The European Commission proposes more freedom on VAT rates
The European Commission intends to reduce the debates over value added tax rates by giving Member States more powers to set their own charges on most products. The Commission has proposed new rules by providing to the Member States more flexibility to set VAT and to create a better tax environment to help SMEs, especially companies trading cross-border and to reduce the lost arising from VAT fraud.
According to the existing VAT rules, the Member State a can apply reduced VAT rates only for a couple of sectors and products, while the minimum VAT rate (15%) is applicable for all of the other products. The current, complex list of goods and services to which reduced rates can be applied would be abolished and contrary to the existing rules, the new proposal determines a new list of products (such as weapons, alcoholic beverages, gambling and tobacco) to which the standard rate of 15% or above would always be applied. In addition to a standard VAT rate of minimum 15%, Member States would now be able to put in place (a) two separate reduced rates of between 5% and the standard rate chosen by the Member State; (b) one exemption from VAT (or ‘zero rate’); and (c) one reduced rate set between 0% and the reduced rates.

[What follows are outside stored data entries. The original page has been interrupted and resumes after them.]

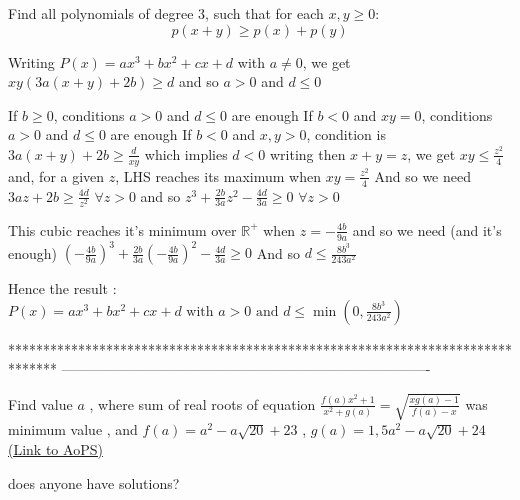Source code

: \begin{solution}
	\begin{tcolorbox}Find all polynomials of degree 3, such that for each $x,y\geq 0$: \[p(x+y)\geq p(x)+p(y)\]\end{tcolorbox}
Writing $P(x)=ax^3+bx^2+cx+d$ with $a\ne 0$, we get $xy(3a(x+y)+2b)\ge d$ and so $a>0$ and $d\le 0$

If $b\ge 0$, conditions $a>0$ and $d\le 0$ are enough
If $b<0$ and $xy=0$, conditions $a>0$ and $d\le 0$ are enough
If $b<0$ and $x,y>0$, condition is $3a(x+y)+2b\ge \frac d{xy}$ which implies $d<0$
writing then $x+y=z$, we get $xy\le \frac {z^2}4$ and, for a given $z$, LHS reaches its maximum when $xy=\frac {z^2}4$
And so we need $3az+2b\ge \frac {4d}{z^2}$ $\forall z>0$ and so $z^3+\frac{2b}{3a}z^2-\frac{4d}{3a}\ge 0$ $\forall z>0$

This cubic reaches it's minimum over $\mathbb R^+$ when $z=-\frac{4b}{9a}$ and so we need (and it's enough) $\left(-\frac{4b}{9a}\right)^3+\frac{2b}{3a}\left(-\frac{4b}{9a}\right)^2-\frac{4d}{3a}\ge 0$
And so $d\le \frac{8b^3}{243 a^2}$

Hence the result : $\boxed{P(x)=ax^3+bx^2+cx+d\text{ with }a>0\text{ and }d\le\min\left(0, \frac{8b^3}{243 a^2}\right)}$
\end{solution}
*******************************************************************************
-------------------------------------------------------------------------------

\begin{problem}
	Find value $a$ , where sum of real roots of equation $\frac{f(a)x^2 +1}{x^2+g(a)}=\sqrt{\frac{xg(a)-1}{f(a)-x}}$ was minimum value , and $f(a)=a^2-a\sqrt{20} +23$ , $g(a)=1,5a^2-a\sqrt{20}+24$
	\flushright \href{https://artofproblemsolving.com/community/c6h618688}{(Link to AoPS)}
\end{problem}



\begin{solution}
	does anyone have solutions?
\end{solution}



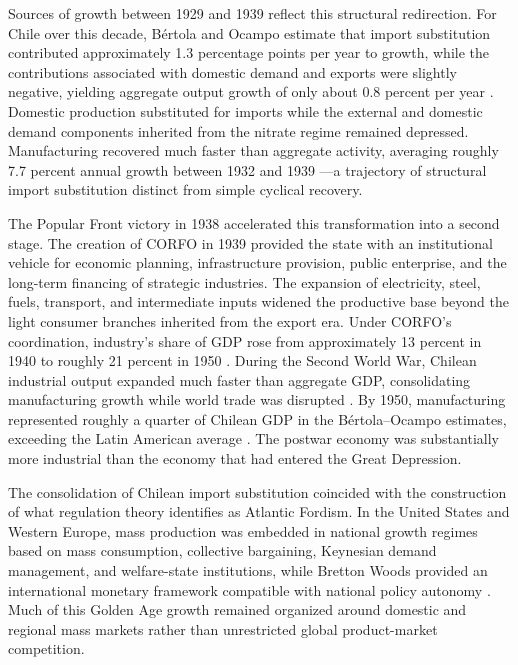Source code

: Sources of growth between 1929 and 1939 reflect this structural redirection. For Chile over this decade, B\'ertola and Ocampo estimate that import substitution contributed approximately 1.3 percentage points per year to growth, while the contributions associated with domestic demand and exports were slightly negative, yielding aggregate output growth of only about 0.8 percent per year \citep{BertolaOcampo2012}. Domestic production substituted for imports while the external and domestic demand components inherited from the nitrate regime remained depressed. Manufacturing recovered much faster than aggregate activity, averaging roughly 7.7 percent annual growth between 1932 and 1939 \citep{BulmerThomas2003}---a trajectory of structural import substitution distinct from simple cyclical recovery.

The Popular Front victory in 1938 accelerated this transformation into a second stage. The creation of CORFO in 1939 provided the state with an institutional vehicle for economic planning, infrastructure provision, public enterprise, and the long-term financing of strategic industries. The expansion of electricity, steel, fuels, transport, and intermediate inputs widened the productive base beyond the light consumer branches inherited from the export era. Under CORFO's coordination, industry's share of GDP rose from approximately 13 percent in 1940 to roughly 21 percent in 1950 \citep{Silva2007}. During the Second World War, Chilean industrial output expanded much faster than aggregate GDP, consolidating manufacturing growth while world trade was disrupted \citep{BulmerThomas2003}. By 1950, manufacturing represented roughly a quarter of Chilean GDP in the B\'ertola--Ocampo estimates, exceeding the Latin American average \citep{BertolaOcampo2012}. The postwar economy was substantially more industrial than the economy that had entered the Great Depression.

The consolidation of Chilean import substitution coincided with the construction of what regulation theory identifies as Atlantic Fordism. In the United States and Western Europe, mass production was embedded in national growth regimes based on mass consumption, collective bargaining, Keynesian demand management, and welfare-state institutions, while Bretton Woods provided an international monetary framework compatible with national policy autonomy \citep{Vidal2015,Vidal2019}. Much of this Golden Age growth remained organized around domestic and regional mass markets rather than unrestricted global product-market competition.

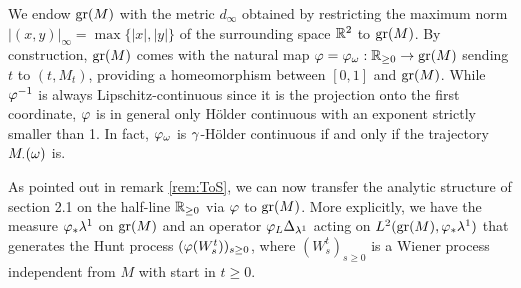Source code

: We endow $\operatorname{gr}(M)$ with the metric $d_\infty$ obtained by restricting the maximum norm $|(x,y)|_\infty=\max\{|x|,|y|\}$ of the surrounding space $\mathbb{R}^2$ to $\operatorname{gr}(M)$. By construction, $\operatorname{gr}(M)$ comes with the natural map $\varphi=\varphi_\omega:\mathbb{R}_{\geq0}\to\operatorname{gr}(M)$ sending $t$ to 
$(t,M_t)$, providing a homeomorphism between $[0,1]$ and $\operatorname{gr}(M)$. 
While $\varphi^{-1}$ is always Lipschitz-continuous since it is the projection onto the first coordinate, $\varphi$ is in general only H\"older continuous with an exponent strictly smaller than 1. In fact, $\varphi_\omega$ is $\gamma$-H\"older continuous if and only if the trajectory $M_\cdot(\omega)$ is.

As pointed out in remark \ref{rem:ToS}, we can now transfer the analytic structure of section 2.1 on the half-line $\mathbb{R}_{\geq0}$ via $\varphi$ to 
$\operatorname{gr}(M)$. More explicitly, we have the measure $\varphi_*\lambda^1$ on $\operatorname{gr}(M)$ and an operator $\varphi_L\Delta_{\lambda^1}$ acting on $L^2(\operatorname{gr}(M),\varphi_*\lambda^1)$ that generates the Hunt process $(\varphi(W_s^t))_{s\geq0}$, where 
$(W_s^t)_{s\geq0}$ is a Wiener process independent from $M$ with start in $t\geq0$.

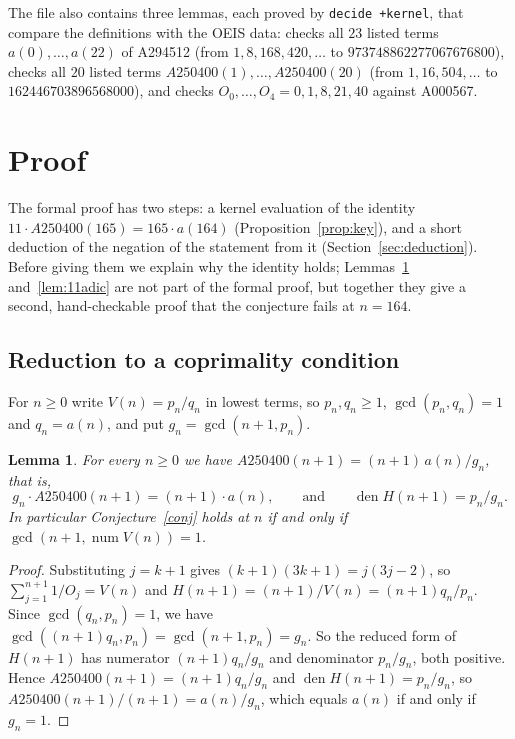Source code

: \documentclass[11pt]{amsart}
\theoremstyle{plain}
\newtheorem{lemma}[theorem]{Lemma}
\theoremstyle{definition}
\DeclareMathOperator{\num}{num}
\DeclareMathOperator{\den}{den}
\begin{document}
The file also contains three lemmas, each proved by \texttt{decide +kernel}, that compare the definitions with the OEIS data:  checks all $23$ listed terms $a(0),\dots,a(22)$ of A294512 (from $1,8,168,420,\dots$ to $973748862277067676800$),  checks all $20$ listed terms $A250400(1),\dots,A250400(20)$ (from $1,16,504,\dots$ to $162446703896568000$), and  checks $O_0,\dots,O_4=0,1,8,21,40$ against A000567.

\section{Proof}\label{sec:proof}

The formal proof has two steps: a kernel evaluation of the identity $11\cdot A250400(165)=165\cdot a(164)$ (Proposition~\ref{prop:key}), and a short deduction of the negation of the statement from it (Section~\ref{sec:deduction}). Before giving them we explain why the identity holds; Lemmas~\ref{lem:reduction} and~\ref{lem:11adic} are not part of the formal proof, but together they give a second, hand-checkable proof that the conjecture fails at $n=164$.

\subsection{Reduction to a coprimality condition}

For $n\ge0$ write $V(n)=p_n/q_n$ in lowest terms, so $p_n,q_n\ge1$, $\gcd(p_n,q_n)=1$ and $q_n=a(n)$, and put $g_n=\gcd(n+1,p_n)$.

\begin{lemma}\label{lem:reduction}
For every $n\ge0$ we have $A250400(n+1)=(n+1)\,a(n)/g_n$, that is,
\[
  g_n\cdot A250400(n+1)=(n+1)\cdot a(n),\qquad\text{and}\qquad \den H(n+1)=p_n/g_n.
\]
In particular Conjecture~\ref{conj} holds at $n$ if and only if $\gcd(n+1,\num V(n))=1$.
\end{lemma}

\begin{proof}
Substituting $j=k+1$ gives $(k+1)(3k+1)=j(3j-2)$, so $\sum_{j=1}^{n+1}1/O_j=V(n)$ and $H(n+1)=(n+1)/V(n)=(n+1)q_n/p_n$.
Since $\gcd(q_n,p_n)=1$, we have $\gcd((n+1)q_n,p_n)=\gcd(n+1,p_n)=g_n$. So the reduced form of $H(n+1)$ has numerator $(n+1)q_n/g_n$ and denominator $p_n/g_n$, both positive. Hence $A250400(n+1)=(n+1)q_n/g_n$ and $\den H(n+1)=p_n/g_n$, so $A250400(n+1)/(n+1)=a(n)/g_n$, which equals $a(n)$ if and only if $g_n=1$.
\end{proof}
\end{document}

In respect of the SMEs, under the current rules, Member States can exempt sales of small companies from VAT provided that they do not exceed a given annual turnover, which varies from one country to the other. Growing SMEs lose their access to simplification measures once the exemption threshold has been exceeded. Also, these exemptions are available only to domestic payers. These rules would be changed and extended for companies with higher revenue and not only for the domestic entities.
This new change is one of the final steps of creating a single VAT area for Europe with simple rules. The common VAT system plays an important role in Europe’s Single Market. VAT is a major and growing source of revenue in the EU, raising over €1 trillion in 2015, which corresponds to 7% of the EU GDP.